### What you have to do
Search the records for the string "imgix". Copy each line where it occurs.

### Collected data
- - -
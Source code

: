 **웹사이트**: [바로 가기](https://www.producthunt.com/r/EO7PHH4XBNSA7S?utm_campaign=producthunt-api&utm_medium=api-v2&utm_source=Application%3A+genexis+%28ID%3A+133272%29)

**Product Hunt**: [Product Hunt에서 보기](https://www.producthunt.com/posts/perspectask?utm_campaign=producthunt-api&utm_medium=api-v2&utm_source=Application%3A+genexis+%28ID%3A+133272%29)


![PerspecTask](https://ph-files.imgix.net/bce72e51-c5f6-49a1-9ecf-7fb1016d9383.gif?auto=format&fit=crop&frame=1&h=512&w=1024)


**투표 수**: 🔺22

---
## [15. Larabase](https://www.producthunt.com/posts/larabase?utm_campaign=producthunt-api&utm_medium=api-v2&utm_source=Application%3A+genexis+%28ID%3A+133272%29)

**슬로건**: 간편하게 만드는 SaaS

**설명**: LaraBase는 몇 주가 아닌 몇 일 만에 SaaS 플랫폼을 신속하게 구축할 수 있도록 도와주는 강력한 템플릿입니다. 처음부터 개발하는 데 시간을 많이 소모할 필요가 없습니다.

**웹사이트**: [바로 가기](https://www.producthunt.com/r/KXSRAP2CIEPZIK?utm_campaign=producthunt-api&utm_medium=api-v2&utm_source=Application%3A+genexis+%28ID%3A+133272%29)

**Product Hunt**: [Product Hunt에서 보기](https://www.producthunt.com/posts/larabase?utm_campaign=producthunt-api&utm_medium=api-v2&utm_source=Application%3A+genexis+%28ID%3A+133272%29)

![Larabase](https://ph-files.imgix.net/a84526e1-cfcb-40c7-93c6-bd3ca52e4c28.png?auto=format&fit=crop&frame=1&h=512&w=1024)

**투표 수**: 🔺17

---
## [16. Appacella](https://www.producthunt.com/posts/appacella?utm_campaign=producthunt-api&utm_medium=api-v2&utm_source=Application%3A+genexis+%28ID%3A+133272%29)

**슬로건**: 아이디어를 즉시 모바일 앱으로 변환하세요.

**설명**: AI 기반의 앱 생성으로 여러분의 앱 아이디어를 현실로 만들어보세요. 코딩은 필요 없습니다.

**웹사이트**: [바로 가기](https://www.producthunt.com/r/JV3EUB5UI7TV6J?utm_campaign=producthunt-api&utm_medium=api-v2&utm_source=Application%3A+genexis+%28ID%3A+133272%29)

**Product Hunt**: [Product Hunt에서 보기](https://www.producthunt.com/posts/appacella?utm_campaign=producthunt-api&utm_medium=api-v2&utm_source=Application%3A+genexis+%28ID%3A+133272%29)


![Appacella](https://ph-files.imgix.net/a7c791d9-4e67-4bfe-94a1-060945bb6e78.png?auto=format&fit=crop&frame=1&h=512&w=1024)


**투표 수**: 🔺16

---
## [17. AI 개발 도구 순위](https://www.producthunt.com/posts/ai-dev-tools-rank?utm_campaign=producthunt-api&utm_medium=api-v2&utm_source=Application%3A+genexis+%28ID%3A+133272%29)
- - -
### Exercise result
![PerspecTask](https://ph-files.imgix.net/bce72e51-c5f6-49a1-9ecf-7fb1016d9383.gif?auto=format&fit=crop&frame=1&h=512&w=1024)
![Larabase](https://ph-files.imgix.net/a84526e1-cfcb-40c7-93c6-bd3ca52e4c28.png?auto=format&fit=crop&frame=1&h=512&w=1024)
![Appacella](https://ph-files.imgix.net/a7c791d9-4e67-4bfe-94a1-060945bb6e78.png?auto=format&fit=crop&frame=1&h=512&w=1024)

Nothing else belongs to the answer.